● **Directions for this task**: Output, without alteration, the first line of the entries and each line after it, stopping with the line that contains "state offers special".

=== Data for review ===

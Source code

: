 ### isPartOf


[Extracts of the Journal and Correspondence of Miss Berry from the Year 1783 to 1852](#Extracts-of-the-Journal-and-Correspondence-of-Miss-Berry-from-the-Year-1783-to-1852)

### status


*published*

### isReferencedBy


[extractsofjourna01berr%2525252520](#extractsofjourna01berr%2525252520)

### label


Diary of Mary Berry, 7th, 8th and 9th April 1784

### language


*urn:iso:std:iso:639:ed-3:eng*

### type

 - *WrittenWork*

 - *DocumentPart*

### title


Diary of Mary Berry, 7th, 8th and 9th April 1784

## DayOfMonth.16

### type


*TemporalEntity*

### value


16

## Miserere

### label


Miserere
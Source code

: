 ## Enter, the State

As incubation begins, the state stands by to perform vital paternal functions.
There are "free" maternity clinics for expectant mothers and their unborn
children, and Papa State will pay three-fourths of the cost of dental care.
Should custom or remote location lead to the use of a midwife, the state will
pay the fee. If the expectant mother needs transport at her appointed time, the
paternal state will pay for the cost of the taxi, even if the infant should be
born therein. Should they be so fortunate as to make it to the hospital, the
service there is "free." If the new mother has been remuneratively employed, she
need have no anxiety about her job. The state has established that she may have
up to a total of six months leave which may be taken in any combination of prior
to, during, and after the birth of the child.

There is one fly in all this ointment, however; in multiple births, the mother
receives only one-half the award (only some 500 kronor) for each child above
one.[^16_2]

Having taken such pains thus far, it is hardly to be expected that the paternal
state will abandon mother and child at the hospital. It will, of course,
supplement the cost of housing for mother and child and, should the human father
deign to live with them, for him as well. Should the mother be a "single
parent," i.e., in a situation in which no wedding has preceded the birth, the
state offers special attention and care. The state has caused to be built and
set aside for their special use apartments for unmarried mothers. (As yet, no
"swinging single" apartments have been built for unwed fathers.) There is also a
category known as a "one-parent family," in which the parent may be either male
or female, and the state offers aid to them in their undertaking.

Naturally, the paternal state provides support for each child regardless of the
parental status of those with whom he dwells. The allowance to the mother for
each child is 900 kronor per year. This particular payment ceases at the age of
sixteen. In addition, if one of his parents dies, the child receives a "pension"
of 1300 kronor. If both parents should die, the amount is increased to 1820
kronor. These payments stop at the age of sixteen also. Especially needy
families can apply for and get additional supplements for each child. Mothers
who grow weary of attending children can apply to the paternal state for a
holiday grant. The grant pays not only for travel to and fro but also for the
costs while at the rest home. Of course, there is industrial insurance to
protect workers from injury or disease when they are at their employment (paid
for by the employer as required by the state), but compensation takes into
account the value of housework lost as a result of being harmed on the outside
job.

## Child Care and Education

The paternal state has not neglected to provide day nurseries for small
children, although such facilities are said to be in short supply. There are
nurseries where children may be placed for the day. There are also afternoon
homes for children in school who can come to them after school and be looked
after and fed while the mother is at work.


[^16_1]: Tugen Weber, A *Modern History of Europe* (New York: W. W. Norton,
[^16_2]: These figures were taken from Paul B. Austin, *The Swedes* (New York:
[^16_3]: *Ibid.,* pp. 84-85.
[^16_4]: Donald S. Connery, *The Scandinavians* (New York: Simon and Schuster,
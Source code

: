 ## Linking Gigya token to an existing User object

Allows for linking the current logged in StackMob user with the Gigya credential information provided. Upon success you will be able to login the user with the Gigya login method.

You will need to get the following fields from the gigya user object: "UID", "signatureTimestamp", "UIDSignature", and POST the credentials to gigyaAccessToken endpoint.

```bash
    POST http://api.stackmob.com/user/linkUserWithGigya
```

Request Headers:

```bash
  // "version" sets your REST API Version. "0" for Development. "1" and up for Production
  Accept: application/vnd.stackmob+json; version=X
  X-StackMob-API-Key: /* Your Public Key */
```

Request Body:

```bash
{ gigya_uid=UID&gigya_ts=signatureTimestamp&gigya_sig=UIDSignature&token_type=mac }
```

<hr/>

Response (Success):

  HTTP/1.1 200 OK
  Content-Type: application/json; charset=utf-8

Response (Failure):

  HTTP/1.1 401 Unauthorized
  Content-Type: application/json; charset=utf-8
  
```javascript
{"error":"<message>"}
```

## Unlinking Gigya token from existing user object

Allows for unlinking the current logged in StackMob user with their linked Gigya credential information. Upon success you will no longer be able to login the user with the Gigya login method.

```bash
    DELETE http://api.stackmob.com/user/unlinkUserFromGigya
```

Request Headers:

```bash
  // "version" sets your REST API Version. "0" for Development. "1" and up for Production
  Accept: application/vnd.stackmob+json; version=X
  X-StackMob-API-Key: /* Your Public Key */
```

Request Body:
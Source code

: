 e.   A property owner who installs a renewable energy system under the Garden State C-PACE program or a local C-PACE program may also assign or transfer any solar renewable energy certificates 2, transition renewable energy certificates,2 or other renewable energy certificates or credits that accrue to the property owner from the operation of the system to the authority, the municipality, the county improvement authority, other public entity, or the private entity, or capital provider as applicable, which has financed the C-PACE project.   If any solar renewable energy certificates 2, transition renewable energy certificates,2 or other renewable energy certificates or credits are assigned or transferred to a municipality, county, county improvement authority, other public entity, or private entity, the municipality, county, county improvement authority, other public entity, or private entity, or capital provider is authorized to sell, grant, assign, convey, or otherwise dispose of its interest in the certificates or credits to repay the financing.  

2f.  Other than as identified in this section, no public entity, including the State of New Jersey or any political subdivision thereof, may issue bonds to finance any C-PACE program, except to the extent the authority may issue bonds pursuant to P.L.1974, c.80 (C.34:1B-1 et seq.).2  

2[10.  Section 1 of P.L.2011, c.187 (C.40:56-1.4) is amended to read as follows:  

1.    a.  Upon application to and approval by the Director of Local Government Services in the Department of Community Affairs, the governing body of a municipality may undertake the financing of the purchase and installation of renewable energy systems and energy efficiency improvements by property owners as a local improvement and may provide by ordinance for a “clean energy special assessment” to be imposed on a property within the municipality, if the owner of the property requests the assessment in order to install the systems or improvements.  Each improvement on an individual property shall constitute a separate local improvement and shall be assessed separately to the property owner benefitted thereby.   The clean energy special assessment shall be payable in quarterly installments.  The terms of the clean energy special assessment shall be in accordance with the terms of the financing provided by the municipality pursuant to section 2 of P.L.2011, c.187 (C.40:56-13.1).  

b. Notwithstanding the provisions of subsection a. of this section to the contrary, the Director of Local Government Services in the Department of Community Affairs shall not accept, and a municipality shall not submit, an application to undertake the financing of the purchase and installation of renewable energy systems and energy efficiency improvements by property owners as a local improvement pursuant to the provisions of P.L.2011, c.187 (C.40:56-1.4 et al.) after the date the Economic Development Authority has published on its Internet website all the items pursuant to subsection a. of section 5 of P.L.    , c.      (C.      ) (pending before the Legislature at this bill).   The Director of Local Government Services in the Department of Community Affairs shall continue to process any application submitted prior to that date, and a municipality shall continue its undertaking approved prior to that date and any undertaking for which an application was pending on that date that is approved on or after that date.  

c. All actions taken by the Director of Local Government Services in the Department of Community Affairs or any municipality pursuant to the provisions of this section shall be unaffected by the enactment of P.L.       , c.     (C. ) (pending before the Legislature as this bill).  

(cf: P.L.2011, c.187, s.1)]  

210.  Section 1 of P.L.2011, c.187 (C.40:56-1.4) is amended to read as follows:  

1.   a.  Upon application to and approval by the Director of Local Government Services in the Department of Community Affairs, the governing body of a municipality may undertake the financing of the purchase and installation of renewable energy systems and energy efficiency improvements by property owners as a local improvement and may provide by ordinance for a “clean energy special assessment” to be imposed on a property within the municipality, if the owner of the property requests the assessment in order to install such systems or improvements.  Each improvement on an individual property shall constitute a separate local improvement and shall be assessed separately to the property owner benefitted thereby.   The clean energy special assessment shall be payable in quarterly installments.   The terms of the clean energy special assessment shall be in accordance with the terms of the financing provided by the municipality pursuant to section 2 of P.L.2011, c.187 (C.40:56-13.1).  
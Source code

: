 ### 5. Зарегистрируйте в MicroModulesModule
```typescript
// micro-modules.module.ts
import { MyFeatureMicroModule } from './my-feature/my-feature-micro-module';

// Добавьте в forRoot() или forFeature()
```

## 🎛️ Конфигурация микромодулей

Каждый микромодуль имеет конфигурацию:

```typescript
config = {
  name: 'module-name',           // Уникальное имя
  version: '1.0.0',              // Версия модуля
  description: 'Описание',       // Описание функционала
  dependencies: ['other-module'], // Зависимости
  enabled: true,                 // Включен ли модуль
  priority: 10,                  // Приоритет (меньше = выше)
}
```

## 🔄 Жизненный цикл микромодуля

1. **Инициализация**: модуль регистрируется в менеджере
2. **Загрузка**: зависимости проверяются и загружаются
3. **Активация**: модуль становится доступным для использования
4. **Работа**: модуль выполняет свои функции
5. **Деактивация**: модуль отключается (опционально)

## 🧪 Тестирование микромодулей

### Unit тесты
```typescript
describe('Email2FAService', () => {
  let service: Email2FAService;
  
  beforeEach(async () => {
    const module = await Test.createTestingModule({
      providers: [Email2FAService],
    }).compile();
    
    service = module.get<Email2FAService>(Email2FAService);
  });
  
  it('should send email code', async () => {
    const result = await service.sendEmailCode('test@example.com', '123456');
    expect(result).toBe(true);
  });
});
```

===

● **Written answer**:
Source code

: ### isPartOf


[Extracts of the Journal and Correspondence of Miss Berry from the Year 1783 to 1852](#Extracts-of-the-Journal-and-Correspondence-of-Miss-Berry-from-the-Year-1783-to-1852)

### status


*published*

### isReferencedBy


[extractsofjourna01berr%2525252520](#extractsofjourna01berr%2525252520)

### label


Diary of Mary Berry, 7th, 8th and 9th April 1784

### language


*urn:iso:std:iso:639:ed-3:eng*

### type

 - *WrittenWork*

 - *DocumentPart*

### title


Diary of Mary Berry, 7th, 8th and 9th April 1784

## DayOfMonth.16

### type


*TemporalEntity*

### value


16

## Miserere

### label


Miserere
Source code

: ## Enter, the State

As incubation begins, the state stands by to perform vital paternal functions.
There are "free" maternity clinics for expectant mothers and their unborn
children, and Papa State will pay three-fourths of the cost of dental care.
Should custom or remote location lead to the use of a midwife, the state will
pay the fee. If the expectant mother needs transport at her appointed time, the
paternal state will pay for the cost of the taxi, even if the infant should be
born therein. Should they be so fortunate as to make it to the hospital, the
service there is "free." If the new mother has been remuneratively employed, she
need have no anxiety about her job. The state has established that she may have
up to a total of six months leave which may be taken in any combination of prior
to, during, and after the birth of the child.

There is one fly in all this ointment, however; in multiple births, the mother
receives only one-half the award (only some 500 kronor) for each child above
one.[^16_2]

Having taken such pains thus far, it is hardly to be expected that the paternal
state will abandon mother and child at the hospital. It will, of course,
supplement the cost of housing for mother and child and, should the human father
deign to live with them, for him as well. Should the mother be a "single
parent," i.e., in a situation in which no wedding has preceded the birth, the
state offers special attention and care. The state has caused to be built and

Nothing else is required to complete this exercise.